Tenho conhecido algumas pessoas
ou até mesmo casais e famílias que se comportam como ilhas no meio social. Geralmente não se abrem a relacionamentos,
salvo por curtos espaços de tempo,
mantém uma vida isolada e solitária e alguns constantemente estão
mudando de casa, cidade, grupo religioso e amigos. Olhando à distância tudo
parece normal, afinal a vida hoje em dia oferece tantas opções de ocupações e
de lazeres individualistas que se não conhecermos a realidade dessas pessoas um
pouco mais de perto, aparentemente pensaremos que estão bem e são felizes
assim.
Não vou afirmar que não exista
ninguém que viva relativamente bem dessa forma, mas a verdadeira realidade
emocional e espiritual dessas pessoas na maioria das vezes é desajustada,
depressiva e triste.
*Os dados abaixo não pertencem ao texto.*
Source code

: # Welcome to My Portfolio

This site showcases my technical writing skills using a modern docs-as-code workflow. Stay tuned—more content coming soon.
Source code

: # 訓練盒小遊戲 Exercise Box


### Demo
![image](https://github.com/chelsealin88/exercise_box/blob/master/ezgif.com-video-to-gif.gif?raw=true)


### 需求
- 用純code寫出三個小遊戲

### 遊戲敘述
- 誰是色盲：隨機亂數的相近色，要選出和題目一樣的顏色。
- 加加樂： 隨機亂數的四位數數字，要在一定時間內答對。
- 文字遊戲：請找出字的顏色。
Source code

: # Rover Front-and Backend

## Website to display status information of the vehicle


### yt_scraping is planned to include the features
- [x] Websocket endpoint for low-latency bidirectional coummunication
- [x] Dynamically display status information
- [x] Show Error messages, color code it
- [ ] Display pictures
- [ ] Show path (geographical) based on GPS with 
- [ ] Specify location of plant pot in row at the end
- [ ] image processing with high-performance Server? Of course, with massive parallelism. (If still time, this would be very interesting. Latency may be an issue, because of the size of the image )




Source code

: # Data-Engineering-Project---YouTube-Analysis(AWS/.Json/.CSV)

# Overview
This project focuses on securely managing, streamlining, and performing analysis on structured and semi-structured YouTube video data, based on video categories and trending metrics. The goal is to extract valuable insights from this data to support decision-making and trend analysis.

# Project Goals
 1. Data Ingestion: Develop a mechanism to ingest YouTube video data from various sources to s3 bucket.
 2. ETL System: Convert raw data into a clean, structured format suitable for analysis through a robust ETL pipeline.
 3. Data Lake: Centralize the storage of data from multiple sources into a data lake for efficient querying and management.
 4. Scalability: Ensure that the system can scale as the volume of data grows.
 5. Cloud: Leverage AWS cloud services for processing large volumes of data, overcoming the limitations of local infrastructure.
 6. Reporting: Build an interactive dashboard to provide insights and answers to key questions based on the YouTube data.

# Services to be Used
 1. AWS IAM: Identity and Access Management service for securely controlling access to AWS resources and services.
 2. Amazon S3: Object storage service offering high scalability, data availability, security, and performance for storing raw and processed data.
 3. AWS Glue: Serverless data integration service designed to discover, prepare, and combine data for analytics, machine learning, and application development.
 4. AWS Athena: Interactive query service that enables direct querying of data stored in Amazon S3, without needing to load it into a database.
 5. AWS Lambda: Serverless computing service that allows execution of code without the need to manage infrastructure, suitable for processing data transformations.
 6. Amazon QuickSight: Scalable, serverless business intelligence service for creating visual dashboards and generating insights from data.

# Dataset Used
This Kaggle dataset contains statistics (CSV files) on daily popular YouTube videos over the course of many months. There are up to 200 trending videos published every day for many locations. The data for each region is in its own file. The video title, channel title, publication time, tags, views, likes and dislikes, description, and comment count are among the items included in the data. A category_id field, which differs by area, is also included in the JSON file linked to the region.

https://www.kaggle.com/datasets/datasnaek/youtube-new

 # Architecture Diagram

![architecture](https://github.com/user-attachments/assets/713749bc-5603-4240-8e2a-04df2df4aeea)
São desconfiados, paranóicos em relação a intenção de
outras pessoas, amargurados e contém uma longa lista de desafetos familiares e
amigos que foram sendo abandonados ao longo de suas vidas tal qual objetos descartáveis
que são jogados fora quando já foram usados. Muitos se comportam como eternas
vítimas de tudo e de todos e seu discurso está sempre pronto a culpar as demais
pessoas em relação a sua solidão e fracasso em se relacionar.
Mas o que de fato acontece para
que essas pessoas se tornem tão prontas a descartar as outras de seu convívio?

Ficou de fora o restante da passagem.